[Plain-text document sources]
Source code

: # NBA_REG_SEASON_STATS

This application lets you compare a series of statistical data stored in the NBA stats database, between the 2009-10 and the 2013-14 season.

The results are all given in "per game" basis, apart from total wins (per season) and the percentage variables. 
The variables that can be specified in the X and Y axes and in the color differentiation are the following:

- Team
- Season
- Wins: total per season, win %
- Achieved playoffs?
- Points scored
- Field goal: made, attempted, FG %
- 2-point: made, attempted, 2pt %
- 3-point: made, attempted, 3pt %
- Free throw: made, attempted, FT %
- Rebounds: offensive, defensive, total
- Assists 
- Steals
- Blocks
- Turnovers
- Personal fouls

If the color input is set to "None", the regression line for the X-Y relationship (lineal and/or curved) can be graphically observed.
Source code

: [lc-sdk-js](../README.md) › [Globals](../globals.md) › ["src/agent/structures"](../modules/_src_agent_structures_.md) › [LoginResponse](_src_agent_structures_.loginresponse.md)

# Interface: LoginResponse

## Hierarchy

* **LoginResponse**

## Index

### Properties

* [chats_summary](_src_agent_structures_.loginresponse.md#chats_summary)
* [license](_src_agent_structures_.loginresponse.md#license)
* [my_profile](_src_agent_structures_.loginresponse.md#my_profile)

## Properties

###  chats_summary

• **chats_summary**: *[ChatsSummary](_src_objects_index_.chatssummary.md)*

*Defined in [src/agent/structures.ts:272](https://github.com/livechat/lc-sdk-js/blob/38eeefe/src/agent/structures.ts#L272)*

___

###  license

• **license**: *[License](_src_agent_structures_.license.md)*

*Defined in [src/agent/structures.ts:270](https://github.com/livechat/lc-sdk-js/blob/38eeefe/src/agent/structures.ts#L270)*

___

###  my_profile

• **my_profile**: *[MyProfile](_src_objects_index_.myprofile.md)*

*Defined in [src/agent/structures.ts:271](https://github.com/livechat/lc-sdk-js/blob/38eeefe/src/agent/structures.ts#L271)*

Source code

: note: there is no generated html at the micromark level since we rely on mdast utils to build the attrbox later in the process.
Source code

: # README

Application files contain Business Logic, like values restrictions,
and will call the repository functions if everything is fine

> _INSTRUCTIONS FOR THE TASK_:
Please reproduce every line shown above, exactly as written.

> _RESPONSE AREA_:
Source code

: # NBA_REG_SEASON_STATS

This application lets you compare a series of statistical data stored in the NBA stats database, between the 2009-10 and the 2013-14 season.

The results are all given in "per game" basis, apart from total wins (per season) and the percentage variables. 
The variables that can be specified in the X and Y axes and in the color differentiation are the following:

- Team
- Season
- Wins: total per season, win %
- Achieved playoffs?
- Points scored
- Field goal: made, attempted, FG %
- 2-point: made, attempted, 2pt %
- 3-point: made, attempted, 3pt %
- Free throw: made, attempted, FT %
- Rebounds: offensive, defensive, total
- Assists 
- Steals
- Blocks
- Turnovers
- Personal fouls

If the color input is set to "None", the regression line for the X-Y relationship (lineal and/or curved) can be graphically observed.
Source code

: [lc-sdk-js](../README.md) › [Globals](../globals.md) › ["src/agent/structures"](../modules/_src_agent_structures_.md) › [LoginResponse](_src_agent_structures_.loginresponse.md)

# Interface: LoginResponse

## Hierarchy

* **LoginResponse**

## Index

### Properties

* [chats_summary](_src_agent_structures_.loginresponse.md#chats_summary)
* [license](_src_agent_structures_.loginresponse.md#license)
* [my_profile](_src_agent_structures_.loginresponse.md#my_profile)

## Properties

###  chats_summary

• **chats_summary**: *[ChatsSummary](_src_objects_index_.chatssummary.md)*

*Defined in [src/agent/structures.ts:272](https://github.com/livechat/lc-sdk-js/blob/38eeefe/src/agent/structures.ts#L272)*

___

###  license

• **license**: *[License](_src_agent_structures_.license.md)*

*Defined in [src/agent/structures.ts:270](https://github.com/livechat/lc-sdk-js/blob/38eeefe/src/agent/structures.ts#L270)*

___

###  my_profile

• **my_profile**: *[MyProfile](_src_objects_index_.myprofile.md)*

*Defined in [src/agent/structures.ts:271](https://github.com/livechat/lc-sdk-js/blob/38eeefe/src/agent/structures.ts#L271)*

Source code

: note: there is no generated html at the micromark level since we rely on mdast utils to build the attrbox later in the process.
Source code

: # README

Application files contain Business Logic, like values restrictions,
and will call the repository functions if everything is fine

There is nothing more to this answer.